Indeed, as an example of this, the report specifically calls out the pioneering legal states for not allowing out-of-state investment.

"A strong temptation for states that legalize cannabis is to protect their marijuana markets from out-of-state investment," the report states. "Initially Colorado, Washington, and Oregon did exactly that. Ostensibly the goal is to shield small local producers from Big Marijuana, but in fact, critics plausibly charge, the result is more like cronyism, resulting in a system that favors a handful of locally powerful incumbent players.

"Moreover, industry observers in Colorado said that the use of proxies and 'half-fake owners' allows unscrupulous actors to circumvent the rules while depriving regulators of visibility into who actually controls cannabis enterprises."

The ownership transparency question is an important one. While small producers fail left and right in Washington, the rate of license dissolution is suspiciously low.

"The number of discontinued businesses for Producers and Processors is pretty low, only 10 actually," Mikhail Carpenter, a spokesperson for the Washington State Liquor and Cannabis Board (WSLCB), wrote to me in an email. "You are on the right track regarding what happens to these businesses, most of them sell their business rather than go under.

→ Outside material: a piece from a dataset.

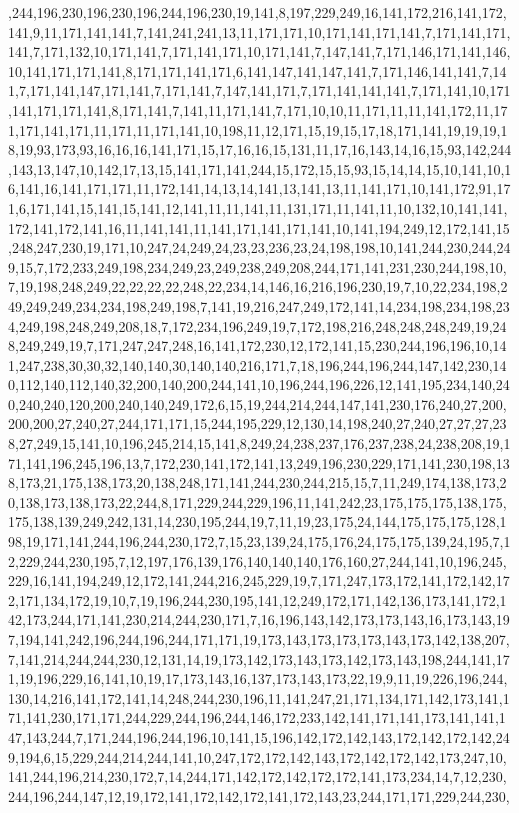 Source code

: ,244,196,230,196,230,196,244,196,230,19,141,8,197,229,249,16,141,172,216,141,172,141,9,11,171,141,141,7,141,241,241,13,11,171,171,10,171,141,171,141,7,171,141,171,141,7,171,132,10,171,141,7,171,141,171,10,171,141,7,147,141,7,171,146,171,141,146,10,141,171,171,141,8,171,171,141,171,6,141,147,141,147,141,7,171,146,141,141,7,141,7,171,141,147,171,141,7,171,141,7,147,141,171,7,171,141,141,141,7,171,141,10,171,141,171,171,141,8,171,141,7,141,11,171,141,7,171,10,10,11,171,11,11,141,172,11,171,171,141,171,11,171,11,171,141,10,198,11,12,171,15,19,15,17,18,171,141,19,19,19,18,19,93,173,93,16,16,16,141,171,15,17,16,16,15,131,11,17,16,143,14,16,15,93,142,244,143,13,147,10,142,17,13,15,141,171,141,244,15,172,15,15,93,15,14,14,15,10,141,10,16,141,16,141,171,171,11,172,141,14,13,14,141,13,141,13,11,141,171,10,141,172,91,171,6,171,141,15,141,15,141,12,141,11,11,141,11,131,171,11,141,11,10,132,10,141,141,172,141,172,141,16,11,141,141,11,141,171,141,171,141,10,141,194,249,12,172,141,15,248,247,230,19,171,10,247,24,249,24,23,23,236,23,24,198,198,10,141,244,230,244,249,15,7,172,233,249,198,234,249,23,249,238,249,208,244,171,141,231,230,244,198,10,7,19,198,248,249,22,22,22,22,248,22,234,14,146,16,216,196,230,19,7,10,22,234,198,249,249,249,234,234,198,249,198,7,141,19,216,247,249,172,141,14,234,198,234,198,234,249,198,248,249,208,18,7,172,234,196,249,19,7,172,198,216,248,248,248,249,19,248,249,249,19,7,171,247,247,248,16,141,172,230,12,172,141,15,230,244,196,196,10,141,247,238,30,30,32,140,140,30,140,140,216,171,7,18,196,244,196,244,147,142,230,140,112,140,112,140,32,200,140,200,244,141,10,196,244,196,226,12,141,195,234,140,240,240,240,120,200,240,140,249,172,6,15,19,244,214,244,147,141,230,176,240,27,200,200,200,27,240,27,244,171,171,15,244,195,229,12,130,14,198,240,27,240,27,27,27,238,27,249,15,141,10,196,245,214,15,141,8,249,24,238,237,176,237,238,24,238,208,19,171,141,196,245,196,13,7,172,230,141,172,141,13,249,196,230,229,171,141,230,198,138,173,21,175,138,173,20,138,248,171,141,244,230,244,215,15,7,11,249,174,138,173,20,138,173,138,173,22,244,8,171,229,244,229,196,11,141,242,23,175,175,175,138,175,175,138,139,249,242,131,14,230,195,244,19,7,11,19,23,175,24,144,175,175,175,128,198,19,171,141,244,196,244,230,172,7,15,23,139,24,175,176,24,175,175,139,24,195,7,12,229,244,230,195,7,12,197,176,139,176,140,140,140,176,160,27,244,141,10,196,245,229,16,141,194,249,12,172,141,244,216,245,229,19,7,171,247,173,172,141,172,142,172,171,134,172,19,10,7,19,196,244,230,195,141,12,249,172,171,142,136,173,141,172,142,173,244,171,141,230,214,244,230,171,7,16,196,143,142,173,173,143,16,173,143,197,194,141,242,196,244,196,244,171,171,19,173,143,173,173,173,143,173,142,138,207,7,141,214,244,244,230,12,131,14,19,173,142,173,143,173,142,173,143,198,244,141,171,19,196,229,16,141,10,19,17,173,143,16,137,173,143,173,22,19,9,11,19,226,196,244,130,14,216,141,172,141,14,248,244,230,196,11,141,247,21,171,134,171,142,173,141,171,141,230,171,171,244,229,244,196,244,146,172,233,142,141,171,141,173,141,141,147,143,244,7,171,244,196,244,196,10,141,15,196,142,172,142,143,172,142,172,142,249,194,6,15,229,244,214,244,141,10,247,172,172,142,143,172,142,172,142,173,247,10,141,244,196,214,230,172,7,14,244,171,142,172,142,172,172,141,173,234,14,7,12,230,244,196,244,147,12,19,172,141,172,142,172,141,172,143,23,244,171,171,229,244,230,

The purchasing entity assumes the license going through the same licensing process."

License sales, with their requisite WSLCB review and background checks, are no big deal. But not every failed license gets sold. There's a more sinister version of this transaction: A more powerful, well-capitalized licensee approaches a failing producer, offers to save the business (usually with non-cash resources, like free consulting and artificially low-rate equipment lease agreements), and then demands a permanent, fixed-price, exclusive contract for that producer's products in return.

The failed producer keeps their license in their name and still gets to make some money, but no longer calls the shots. The third-party licensee hasn't invested any money or bought anything, merely consulted and provided equipment, so they don't qualify as a true party of interest. Many failing producers take the deal because, when faced with a choice between losing their shorts and losing control of their company, no one's tryna get pantsed.

While some of these people are motivated by greed—the deal was most recently described to me by a gregarious gentleman at the Arcview Investor's Conference who made little effort to hide his mob ties—plenty more are just successful businesses that lack a more straightforward outlet for growth.

The WSLCB knew what the Brookings report posits—that big business is actually easier to manage and regulate in many ways—from day one. Instead of licensing a few larger entities, they went with a model allowing for more and smaller producer/processor licenses at the behest of... public commenters afraid of Big Marijuana. Sigh.

"When the Board did its outreach prior to writing the rules one of the most common comments, if not the most common, was to allow as many people as possible to participate and not limit the amount of producers," wrote Carpenter. "From a regulatory standpoint it would have been easier to license a lesser number of larger growers however, in part, due to the volume of public comment received the Board chose to license a larger number of smaller grows."

Damn, really? Like, I know the idea of a thousand Farmer Toms all jumping in the weed game and making an honest living and growing a long white beard and living happily ever after is great and all, but it has little to do with the functional realities of the Washington cannabis industry. I'm all for small business in pot—high startup costs are one of the pillars of institutionalized economic racism in the cannabis industry—but it's equally painful to see those little fish thrown into a kiddie pool (Washington's artificially limited market) with a few hungry sharks. The industry as it stands is a far cry from the idyllic free market in which small businesses might actually stand a chance. Currently, it's more like the Tilt-o-Whirl at the fair, but instead of "you must be at least this tall to ride this ride," it's "your pockets must be at least this deep."

The Brookings report concludes with this apt warning: "Government, industry, consumers, activists, and their
communities should set clear goals about what they want the marijuana industry to do and what they do not want it to do. The role of public policy is to develop regulations, pass laws, levy taxes, and foster incentives with an eye toward avoiding specific harmful practices. Regulatory boundaries should target corporate behavior, not corporate size."

Call me crazy, but it might be wise to set those clear goals now, while we're only two years in, instead of later, when we've got an even larger knot of Christmas lights to untangle.